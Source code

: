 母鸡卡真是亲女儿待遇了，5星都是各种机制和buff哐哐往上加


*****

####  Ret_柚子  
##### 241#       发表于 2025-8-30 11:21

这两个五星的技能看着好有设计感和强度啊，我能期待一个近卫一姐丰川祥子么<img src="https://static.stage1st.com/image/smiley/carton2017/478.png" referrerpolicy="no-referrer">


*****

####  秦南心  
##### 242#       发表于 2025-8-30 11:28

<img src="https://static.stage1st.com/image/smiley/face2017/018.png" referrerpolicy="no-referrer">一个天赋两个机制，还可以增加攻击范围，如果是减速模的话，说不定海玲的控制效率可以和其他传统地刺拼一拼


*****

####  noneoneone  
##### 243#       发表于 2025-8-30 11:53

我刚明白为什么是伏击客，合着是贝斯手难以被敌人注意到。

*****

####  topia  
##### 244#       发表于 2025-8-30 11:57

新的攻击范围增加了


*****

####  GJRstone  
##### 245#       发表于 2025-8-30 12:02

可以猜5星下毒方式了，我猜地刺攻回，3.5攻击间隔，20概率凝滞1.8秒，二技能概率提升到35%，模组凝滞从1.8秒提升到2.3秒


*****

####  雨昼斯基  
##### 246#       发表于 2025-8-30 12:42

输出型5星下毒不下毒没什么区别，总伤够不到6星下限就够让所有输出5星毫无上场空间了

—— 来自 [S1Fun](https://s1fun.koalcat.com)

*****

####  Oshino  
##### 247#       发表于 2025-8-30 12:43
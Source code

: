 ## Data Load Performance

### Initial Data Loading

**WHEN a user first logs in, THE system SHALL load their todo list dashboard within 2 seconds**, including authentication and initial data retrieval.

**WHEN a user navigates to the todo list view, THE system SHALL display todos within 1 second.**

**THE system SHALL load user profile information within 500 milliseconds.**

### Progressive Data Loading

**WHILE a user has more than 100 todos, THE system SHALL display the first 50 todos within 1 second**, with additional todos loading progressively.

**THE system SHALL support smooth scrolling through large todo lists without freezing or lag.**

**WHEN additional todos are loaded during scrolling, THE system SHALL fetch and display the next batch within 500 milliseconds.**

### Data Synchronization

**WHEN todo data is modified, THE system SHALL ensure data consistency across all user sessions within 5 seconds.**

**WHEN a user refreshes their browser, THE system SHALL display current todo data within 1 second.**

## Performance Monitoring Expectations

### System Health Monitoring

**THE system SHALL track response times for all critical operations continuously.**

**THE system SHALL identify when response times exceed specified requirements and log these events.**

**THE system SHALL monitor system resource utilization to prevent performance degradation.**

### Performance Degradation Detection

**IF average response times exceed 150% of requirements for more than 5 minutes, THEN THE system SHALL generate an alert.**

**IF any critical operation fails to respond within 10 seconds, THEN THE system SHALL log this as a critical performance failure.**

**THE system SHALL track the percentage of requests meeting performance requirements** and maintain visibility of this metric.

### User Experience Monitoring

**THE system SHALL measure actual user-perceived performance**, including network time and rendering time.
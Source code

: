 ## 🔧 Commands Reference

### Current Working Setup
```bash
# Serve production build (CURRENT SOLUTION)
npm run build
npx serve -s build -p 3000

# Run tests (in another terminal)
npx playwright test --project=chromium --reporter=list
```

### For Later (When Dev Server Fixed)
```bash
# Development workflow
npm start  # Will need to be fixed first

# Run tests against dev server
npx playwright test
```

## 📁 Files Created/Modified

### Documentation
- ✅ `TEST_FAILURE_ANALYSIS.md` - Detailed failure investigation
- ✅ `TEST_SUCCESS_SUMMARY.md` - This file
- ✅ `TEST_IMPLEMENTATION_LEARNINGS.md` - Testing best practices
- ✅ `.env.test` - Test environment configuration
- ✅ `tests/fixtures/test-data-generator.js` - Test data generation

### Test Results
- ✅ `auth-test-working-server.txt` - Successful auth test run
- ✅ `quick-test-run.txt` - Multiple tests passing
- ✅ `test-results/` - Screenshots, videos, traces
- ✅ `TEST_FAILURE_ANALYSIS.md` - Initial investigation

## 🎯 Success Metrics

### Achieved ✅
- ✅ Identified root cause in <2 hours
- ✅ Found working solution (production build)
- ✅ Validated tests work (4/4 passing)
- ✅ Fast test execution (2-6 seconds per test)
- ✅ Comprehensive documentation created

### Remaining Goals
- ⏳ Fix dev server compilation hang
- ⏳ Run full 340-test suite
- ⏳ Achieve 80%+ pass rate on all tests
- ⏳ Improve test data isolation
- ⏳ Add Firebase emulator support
=-=-=-=-=
- **Exercise**
Restate the records above verbatim, omitting no line.

- **Response for this exercise**
Source code

: 母鸡卡真是亲女儿待遇了，5星都是各种机制和buff哐哐往上加


*****

####  Ret_柚子  
##### 241#       发表于 2025-8-30 11:21

这两个五星的技能看着好有设计感和强度啊，我能期待一个近卫一姐丰川祥子么<img src="https://static.stage1st.com/image/smiley/carton2017/478.png" referrerpolicy="no-referrer">


*****

####  秦南心  
##### 242#       发表于 2025-8-30 11:28

<img src="https://static.stage1st.com/image/smiley/face2017/018.png" referrerpolicy="no-referrer">一个天赋两个机制，还可以增加攻击范围，如果是减速模的话，说不定海玲的控制效率可以和其他传统地刺拼一拼


*****

####  noneoneone  
##### 243#       发表于 2025-8-30 11:53

我刚明白为什么是伏击客，合着是贝斯手难以被敌人注意到。

*****

####  topia  
##### 244#       发表于 2025-8-30 11:57

新的攻击范围增加了


*****

####  GJRstone  
##### 245#       发表于 2025-8-30 12:02

可以猜5星下毒方式了，我猜地刺攻回，3.5攻击间隔，20概率凝滞1.8秒，二技能概率提升到35%，模组凝滞从1.8秒提升到2.3秒


*****

####  雨昼斯基  
##### 246#       发表于 2025-8-30 12:42

输出型5星下毒不下毒没什么区别，总伤够不到6星下限就够让所有输出5星毫无上场空间了

—— 来自 [S1Fun](https://s1fun.koalcat.com)

*****

####  Oshino  
##### 247#       发表于 2025-8-30 12:43
Source code

: ## Data Load Performance

### Initial Data Loading

**WHEN a user first logs in, THE system SHALL load their todo list dashboard within 2 seconds**, including authentication and initial data retrieval.

**WHEN a user navigates to the todo list view, THE system SHALL display todos within 1 second.**

**THE system SHALL load user profile information within 500 milliseconds.**

### Progressive Data Loading

**WHILE a user has more than 100 todos, THE system SHALL display the first 50 todos within 1 second**, with additional todos loading progressively.

**THE system SHALL support smooth scrolling through large todo lists without freezing or lag.**

**WHEN additional todos are loaded during scrolling, THE system SHALL fetch and display the next batch within 500 milliseconds.**

### Data Synchronization

**WHEN todo data is modified, THE system SHALL ensure data consistency across all user sessions within 5 seconds.**

**WHEN a user refreshes their browser, THE system SHALL display current todo data within 1 second.**

## Performance Monitoring Expectations

### System Health Monitoring

**THE system SHALL track response times for all critical operations continuously.**

**THE system SHALL identify when response times exceed specified requirements and log these events.**

**THE system SHALL monitor system resource utilization to prevent performance degradation.**

### Performance Degradation Detection

**IF average response times exceed 150% of requirements for more than 5 minutes, THEN THE system SHALL generate an alert.**

**IF any critical operation fails to respond within 10 seconds, THEN THE system SHALL log this as a critical performance failure.**

**THE system SHALL track the percentage of requests meeting performance requirements** and maintain visibility of this metric.

### User Experience Monitoring

**THE system SHALL measure actual user-perceived performance**, including network time and rendering time.
Source code

: ## 🔧 Commands Reference

### Current Working Setup
```bash
# Serve production build (CURRENT SOLUTION)
npm run build
npx serve -s build -p 3000

# Run tests (in another terminal)
npx playwright test --project=chromium --reporter=list
```

### For Later (When Dev Server Fixed)
```bash
# Development workflow
npm start  # Will need to be fixed first

# Run tests against dev server
npx playwright test
```

## 📁 Files Created/Modified

### Documentation
- ✅ `TEST_FAILURE_ANALYSIS.md` - Detailed failure investigation
- ✅ `TEST_SUCCESS_SUMMARY.md` - This file
- ✅ `TEST_IMPLEMENTATION_LEARNINGS.md` - Testing best practices
- ✅ `.env.test` - Test environment configuration
- ✅ `tests/fixtures/test-data-generator.js` - Test data generation

### Test Results
- ✅ `auth-test-working-server.txt` - Successful auth test run
- ✅ `quick-test-run.txt` - Multiple tests passing
- ✅ `test-results/` - Screenshots, videos, traces
- ✅ `TEST_FAILURE_ANALYSIS.md` - Initial investigation

## 🎯 Success Metrics

### Achieved ✅
- ✅ Identified root cause in <2 hours
- ✅ Found working solution (production build)
- ✅ Validated tests work (4/4 passing)
- ✅ Fast test execution (2-6 seconds per test)
- ✅ Comprehensive documentation created

### Remaining Goals
- ⏳ Fix dev server compilation hang
- ⏳ Run full 340-test suite
- ⏳ Achieve 80%+ pass rate on all tests
- ⏳ Improve test data isolation
- ⏳ Add Firebase emulator support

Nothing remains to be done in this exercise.